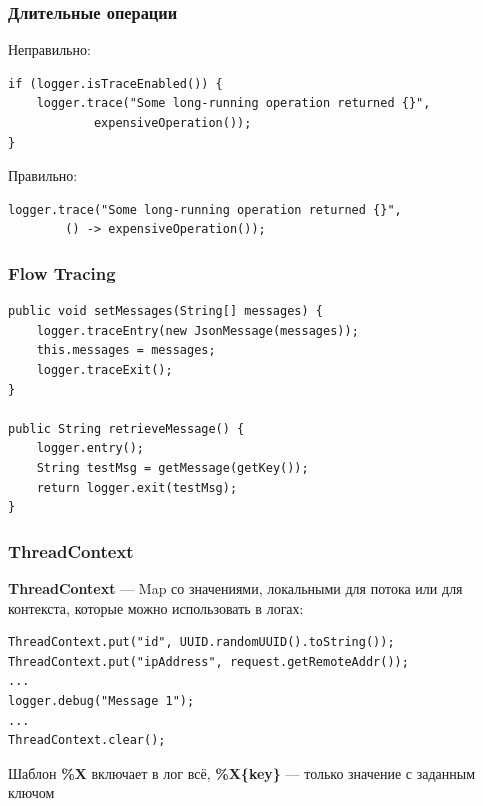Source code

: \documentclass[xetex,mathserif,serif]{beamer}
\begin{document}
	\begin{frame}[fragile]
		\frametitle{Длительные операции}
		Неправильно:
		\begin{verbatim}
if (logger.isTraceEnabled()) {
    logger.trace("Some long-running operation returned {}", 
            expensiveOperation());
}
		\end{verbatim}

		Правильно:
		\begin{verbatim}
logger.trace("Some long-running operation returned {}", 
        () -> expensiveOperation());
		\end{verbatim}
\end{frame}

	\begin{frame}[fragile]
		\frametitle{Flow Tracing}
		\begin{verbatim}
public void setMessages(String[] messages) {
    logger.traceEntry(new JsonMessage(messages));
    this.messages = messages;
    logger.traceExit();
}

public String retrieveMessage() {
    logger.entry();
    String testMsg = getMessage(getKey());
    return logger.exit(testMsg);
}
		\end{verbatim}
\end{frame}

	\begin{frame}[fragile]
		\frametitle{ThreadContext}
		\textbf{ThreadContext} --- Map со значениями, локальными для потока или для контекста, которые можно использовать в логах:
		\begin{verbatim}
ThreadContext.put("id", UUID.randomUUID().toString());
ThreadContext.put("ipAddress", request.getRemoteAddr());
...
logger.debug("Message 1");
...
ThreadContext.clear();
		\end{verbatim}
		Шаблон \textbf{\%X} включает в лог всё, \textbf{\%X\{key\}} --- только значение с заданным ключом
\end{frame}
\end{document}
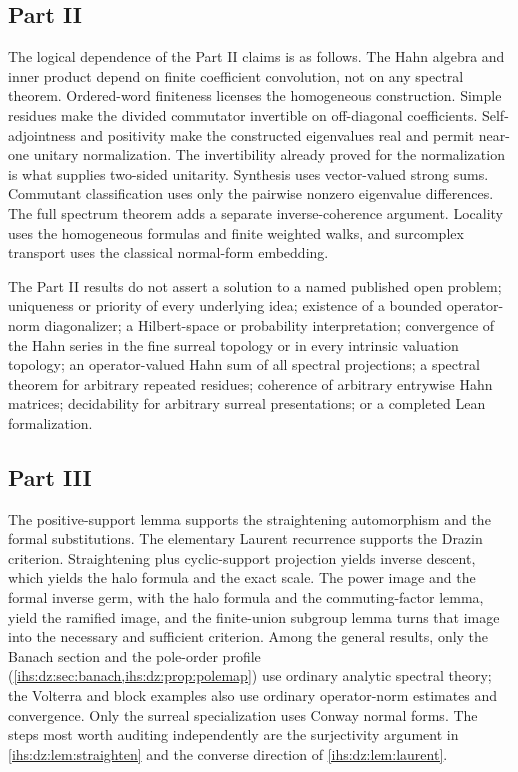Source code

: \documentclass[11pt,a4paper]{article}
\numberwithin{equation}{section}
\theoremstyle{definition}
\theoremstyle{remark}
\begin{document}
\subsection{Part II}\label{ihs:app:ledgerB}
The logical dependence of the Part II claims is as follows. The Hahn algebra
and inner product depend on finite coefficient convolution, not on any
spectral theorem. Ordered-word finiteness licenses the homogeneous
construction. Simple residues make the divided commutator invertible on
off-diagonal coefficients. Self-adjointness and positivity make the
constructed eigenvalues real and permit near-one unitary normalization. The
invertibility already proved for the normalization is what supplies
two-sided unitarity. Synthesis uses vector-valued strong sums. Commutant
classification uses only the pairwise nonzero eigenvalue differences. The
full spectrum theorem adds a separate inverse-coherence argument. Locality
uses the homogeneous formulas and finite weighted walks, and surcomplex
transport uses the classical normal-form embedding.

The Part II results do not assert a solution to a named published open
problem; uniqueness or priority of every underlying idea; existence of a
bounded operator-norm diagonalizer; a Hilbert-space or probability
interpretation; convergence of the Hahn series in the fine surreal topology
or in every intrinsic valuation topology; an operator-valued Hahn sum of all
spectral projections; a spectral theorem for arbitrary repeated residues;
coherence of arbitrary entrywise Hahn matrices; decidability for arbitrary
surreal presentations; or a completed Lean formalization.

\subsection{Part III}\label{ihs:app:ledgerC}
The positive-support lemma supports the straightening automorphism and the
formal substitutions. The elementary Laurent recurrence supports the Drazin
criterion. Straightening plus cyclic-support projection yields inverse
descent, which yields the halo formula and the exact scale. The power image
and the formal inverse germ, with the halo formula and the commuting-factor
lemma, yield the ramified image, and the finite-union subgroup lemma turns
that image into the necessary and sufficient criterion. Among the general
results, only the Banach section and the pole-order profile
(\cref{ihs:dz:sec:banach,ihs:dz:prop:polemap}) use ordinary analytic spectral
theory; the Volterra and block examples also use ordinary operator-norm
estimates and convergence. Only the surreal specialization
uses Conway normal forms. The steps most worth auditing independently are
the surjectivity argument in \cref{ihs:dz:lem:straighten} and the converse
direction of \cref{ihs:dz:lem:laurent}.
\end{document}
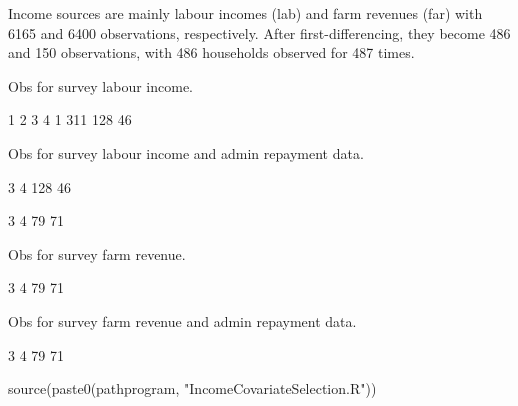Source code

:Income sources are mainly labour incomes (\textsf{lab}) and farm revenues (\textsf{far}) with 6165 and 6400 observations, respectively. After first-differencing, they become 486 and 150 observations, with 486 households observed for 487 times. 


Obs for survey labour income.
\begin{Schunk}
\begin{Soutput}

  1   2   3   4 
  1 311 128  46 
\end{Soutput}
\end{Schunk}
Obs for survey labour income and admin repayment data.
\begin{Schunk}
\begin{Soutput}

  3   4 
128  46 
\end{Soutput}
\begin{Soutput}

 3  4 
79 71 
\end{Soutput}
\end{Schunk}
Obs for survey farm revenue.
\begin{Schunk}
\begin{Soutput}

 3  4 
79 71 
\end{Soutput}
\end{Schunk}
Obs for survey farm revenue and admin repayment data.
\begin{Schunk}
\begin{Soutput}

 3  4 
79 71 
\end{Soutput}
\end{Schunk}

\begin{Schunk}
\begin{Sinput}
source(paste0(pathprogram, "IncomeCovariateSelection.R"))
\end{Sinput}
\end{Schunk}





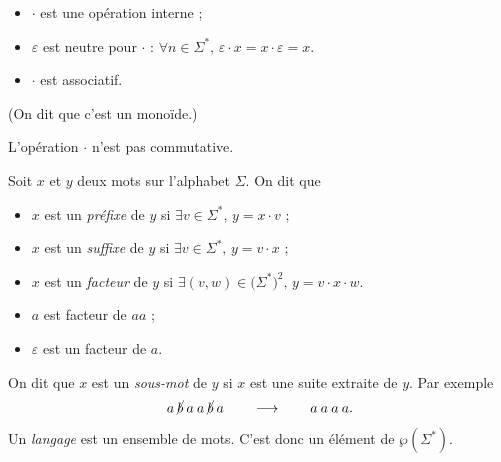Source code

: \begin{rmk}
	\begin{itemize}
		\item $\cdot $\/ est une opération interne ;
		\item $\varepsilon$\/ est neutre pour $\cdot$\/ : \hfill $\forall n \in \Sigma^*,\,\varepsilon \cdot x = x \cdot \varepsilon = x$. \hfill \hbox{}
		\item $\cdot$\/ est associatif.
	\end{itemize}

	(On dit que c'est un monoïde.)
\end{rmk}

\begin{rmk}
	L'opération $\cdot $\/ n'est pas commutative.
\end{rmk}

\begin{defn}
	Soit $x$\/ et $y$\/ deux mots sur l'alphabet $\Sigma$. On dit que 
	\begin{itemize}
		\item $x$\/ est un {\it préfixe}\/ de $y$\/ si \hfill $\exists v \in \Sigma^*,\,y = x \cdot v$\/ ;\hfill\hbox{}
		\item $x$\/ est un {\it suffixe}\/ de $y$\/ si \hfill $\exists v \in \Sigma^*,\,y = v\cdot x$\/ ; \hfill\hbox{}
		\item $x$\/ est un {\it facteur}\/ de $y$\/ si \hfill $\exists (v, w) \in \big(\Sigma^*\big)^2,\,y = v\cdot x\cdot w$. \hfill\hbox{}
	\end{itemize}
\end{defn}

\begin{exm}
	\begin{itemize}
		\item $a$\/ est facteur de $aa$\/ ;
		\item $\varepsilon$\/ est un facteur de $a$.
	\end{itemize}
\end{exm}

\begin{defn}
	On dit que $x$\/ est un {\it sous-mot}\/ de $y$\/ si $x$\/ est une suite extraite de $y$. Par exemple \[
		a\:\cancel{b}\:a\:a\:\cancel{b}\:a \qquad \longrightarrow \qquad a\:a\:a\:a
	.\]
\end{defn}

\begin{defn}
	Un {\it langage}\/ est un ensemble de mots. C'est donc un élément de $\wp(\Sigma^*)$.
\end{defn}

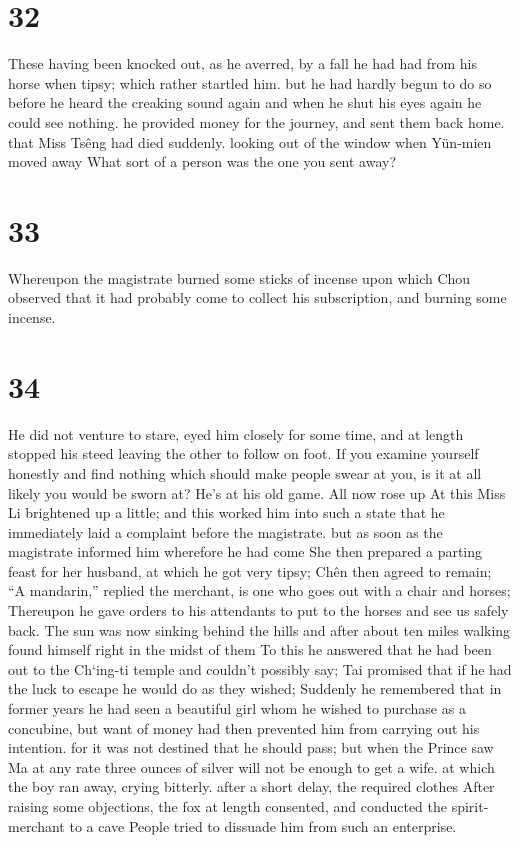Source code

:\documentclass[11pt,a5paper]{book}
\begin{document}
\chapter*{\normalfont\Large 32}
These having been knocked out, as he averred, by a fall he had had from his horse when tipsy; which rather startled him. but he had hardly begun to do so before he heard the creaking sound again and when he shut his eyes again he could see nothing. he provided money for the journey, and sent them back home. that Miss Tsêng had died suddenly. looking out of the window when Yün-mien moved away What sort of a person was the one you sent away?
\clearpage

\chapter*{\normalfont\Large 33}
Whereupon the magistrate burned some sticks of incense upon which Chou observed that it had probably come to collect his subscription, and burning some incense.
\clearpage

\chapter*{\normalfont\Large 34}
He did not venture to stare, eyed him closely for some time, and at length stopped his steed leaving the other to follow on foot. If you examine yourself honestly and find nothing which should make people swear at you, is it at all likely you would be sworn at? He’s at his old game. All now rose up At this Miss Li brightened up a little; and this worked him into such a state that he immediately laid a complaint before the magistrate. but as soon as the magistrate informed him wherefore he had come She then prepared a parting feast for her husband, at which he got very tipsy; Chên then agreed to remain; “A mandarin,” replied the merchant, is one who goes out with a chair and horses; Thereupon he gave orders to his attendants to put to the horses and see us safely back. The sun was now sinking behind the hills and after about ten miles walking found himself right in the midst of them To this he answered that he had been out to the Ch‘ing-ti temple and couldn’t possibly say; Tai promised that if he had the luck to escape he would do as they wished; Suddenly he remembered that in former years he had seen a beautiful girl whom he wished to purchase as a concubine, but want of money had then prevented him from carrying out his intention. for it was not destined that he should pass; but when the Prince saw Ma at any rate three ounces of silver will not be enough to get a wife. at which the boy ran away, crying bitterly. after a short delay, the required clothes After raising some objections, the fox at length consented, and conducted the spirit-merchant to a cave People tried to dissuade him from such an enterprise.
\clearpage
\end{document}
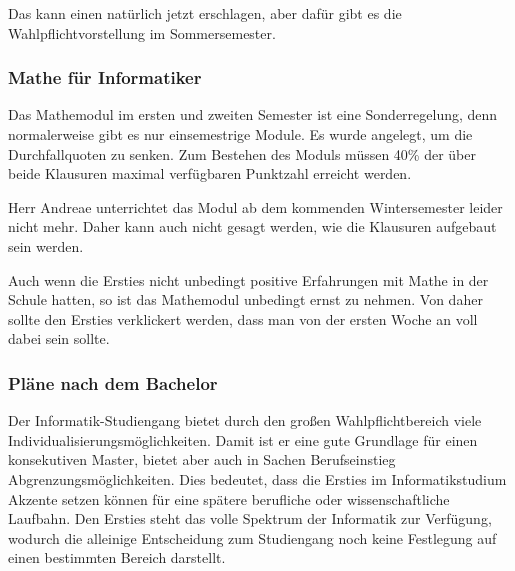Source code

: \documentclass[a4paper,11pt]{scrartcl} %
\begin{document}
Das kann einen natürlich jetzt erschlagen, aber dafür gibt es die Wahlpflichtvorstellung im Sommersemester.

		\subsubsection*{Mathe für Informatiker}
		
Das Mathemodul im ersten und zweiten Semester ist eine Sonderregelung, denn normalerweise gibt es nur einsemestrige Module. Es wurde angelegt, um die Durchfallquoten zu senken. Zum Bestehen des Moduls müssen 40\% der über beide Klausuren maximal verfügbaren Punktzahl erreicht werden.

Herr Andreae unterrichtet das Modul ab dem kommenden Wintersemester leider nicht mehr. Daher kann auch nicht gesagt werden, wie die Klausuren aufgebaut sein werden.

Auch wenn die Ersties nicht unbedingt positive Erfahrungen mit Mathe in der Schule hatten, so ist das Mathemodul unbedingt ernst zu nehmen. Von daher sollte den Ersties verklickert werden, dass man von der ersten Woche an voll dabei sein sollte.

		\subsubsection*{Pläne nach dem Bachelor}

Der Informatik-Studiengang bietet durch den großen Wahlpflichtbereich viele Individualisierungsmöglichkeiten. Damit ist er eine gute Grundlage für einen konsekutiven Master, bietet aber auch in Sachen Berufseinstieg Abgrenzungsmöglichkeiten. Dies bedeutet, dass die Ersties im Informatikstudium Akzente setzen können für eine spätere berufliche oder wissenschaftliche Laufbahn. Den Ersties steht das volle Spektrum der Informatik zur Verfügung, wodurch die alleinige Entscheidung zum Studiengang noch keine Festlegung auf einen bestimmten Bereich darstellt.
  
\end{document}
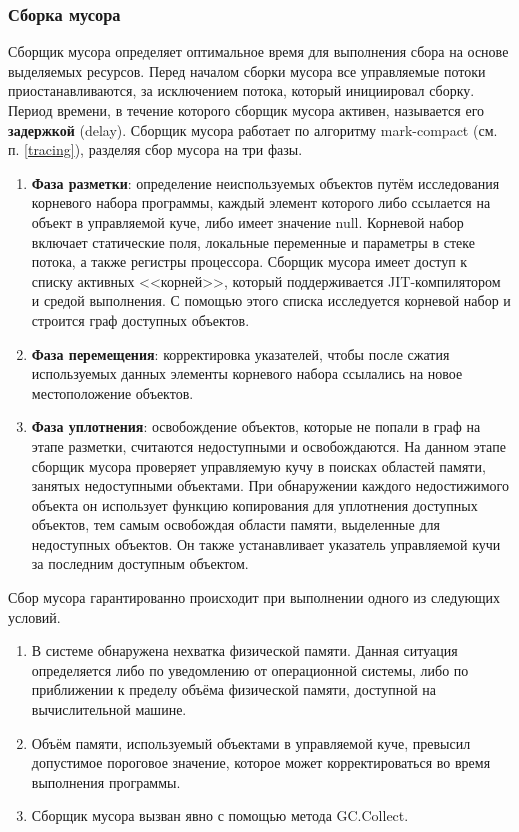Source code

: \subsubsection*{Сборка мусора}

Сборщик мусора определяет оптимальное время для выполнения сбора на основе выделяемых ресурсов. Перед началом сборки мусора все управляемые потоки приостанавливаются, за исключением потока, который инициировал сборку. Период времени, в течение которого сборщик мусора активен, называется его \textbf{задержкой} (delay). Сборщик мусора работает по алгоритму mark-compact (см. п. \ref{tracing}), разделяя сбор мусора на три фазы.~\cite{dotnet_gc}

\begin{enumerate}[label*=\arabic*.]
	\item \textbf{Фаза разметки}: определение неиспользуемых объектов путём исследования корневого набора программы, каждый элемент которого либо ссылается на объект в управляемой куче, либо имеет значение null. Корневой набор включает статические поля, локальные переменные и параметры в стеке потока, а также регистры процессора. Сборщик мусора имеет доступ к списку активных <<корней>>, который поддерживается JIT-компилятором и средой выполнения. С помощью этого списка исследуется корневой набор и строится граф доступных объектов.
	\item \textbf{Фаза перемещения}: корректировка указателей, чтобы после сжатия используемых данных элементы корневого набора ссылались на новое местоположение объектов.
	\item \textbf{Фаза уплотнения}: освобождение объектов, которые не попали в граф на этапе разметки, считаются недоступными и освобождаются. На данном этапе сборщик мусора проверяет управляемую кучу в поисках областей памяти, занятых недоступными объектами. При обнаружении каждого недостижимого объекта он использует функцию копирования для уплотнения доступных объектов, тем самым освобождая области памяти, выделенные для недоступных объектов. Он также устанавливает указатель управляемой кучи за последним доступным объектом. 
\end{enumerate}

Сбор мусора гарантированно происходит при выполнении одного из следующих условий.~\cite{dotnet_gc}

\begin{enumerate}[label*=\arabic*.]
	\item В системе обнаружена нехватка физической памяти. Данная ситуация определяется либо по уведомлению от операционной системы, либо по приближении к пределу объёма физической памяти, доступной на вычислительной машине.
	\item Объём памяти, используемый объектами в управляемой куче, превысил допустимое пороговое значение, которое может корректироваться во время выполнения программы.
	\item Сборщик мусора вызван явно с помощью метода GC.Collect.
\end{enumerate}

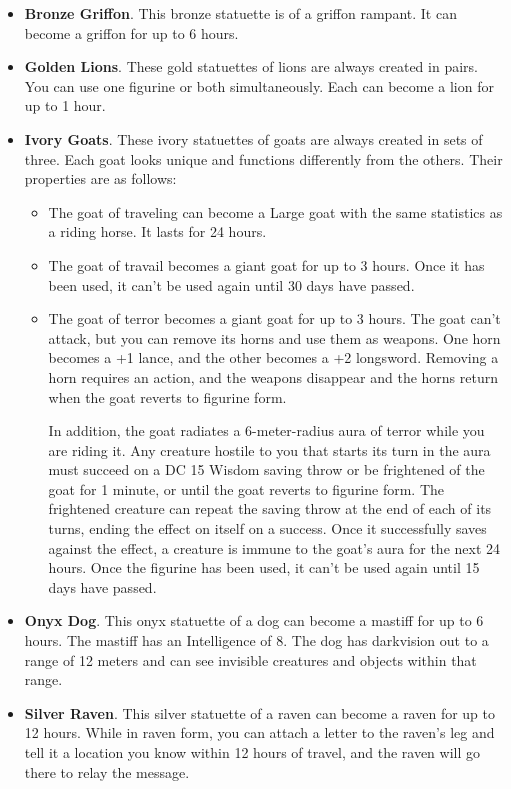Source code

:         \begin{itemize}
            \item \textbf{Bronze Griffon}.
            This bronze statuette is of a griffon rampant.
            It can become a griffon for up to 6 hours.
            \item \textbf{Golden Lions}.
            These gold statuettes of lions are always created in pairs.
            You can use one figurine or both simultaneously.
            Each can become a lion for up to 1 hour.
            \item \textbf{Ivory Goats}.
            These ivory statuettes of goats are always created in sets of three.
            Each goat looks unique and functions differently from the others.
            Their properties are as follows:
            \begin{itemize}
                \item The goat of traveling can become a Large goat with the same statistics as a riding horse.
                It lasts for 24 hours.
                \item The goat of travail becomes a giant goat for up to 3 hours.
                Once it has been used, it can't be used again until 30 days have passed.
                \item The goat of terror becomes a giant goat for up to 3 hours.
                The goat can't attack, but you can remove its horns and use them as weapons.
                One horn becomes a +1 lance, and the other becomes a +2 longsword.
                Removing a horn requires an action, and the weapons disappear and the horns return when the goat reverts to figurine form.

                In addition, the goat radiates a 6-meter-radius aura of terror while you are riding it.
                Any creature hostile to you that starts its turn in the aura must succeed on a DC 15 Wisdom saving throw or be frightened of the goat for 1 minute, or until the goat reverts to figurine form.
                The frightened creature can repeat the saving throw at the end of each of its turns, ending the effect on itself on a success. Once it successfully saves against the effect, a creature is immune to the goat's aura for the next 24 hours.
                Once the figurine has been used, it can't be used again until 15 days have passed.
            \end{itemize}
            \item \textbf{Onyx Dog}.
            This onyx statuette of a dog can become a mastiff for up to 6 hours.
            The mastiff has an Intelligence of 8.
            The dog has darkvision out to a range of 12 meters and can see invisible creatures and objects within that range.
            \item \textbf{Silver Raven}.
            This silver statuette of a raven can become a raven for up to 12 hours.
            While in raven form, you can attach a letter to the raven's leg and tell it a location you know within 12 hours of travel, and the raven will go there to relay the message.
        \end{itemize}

.....

**Problem statement:** Search the entries for the string "becomes". Copy every line that has it.

**Answer to this exercise:**
                \item The goat of travail becomes a giant goat for up to 3 hours.
                \item The goat of terror becomes a giant goat for up to 3 hours.
                One horn becomes a +1 lance, and the other becomes a +2 longsword.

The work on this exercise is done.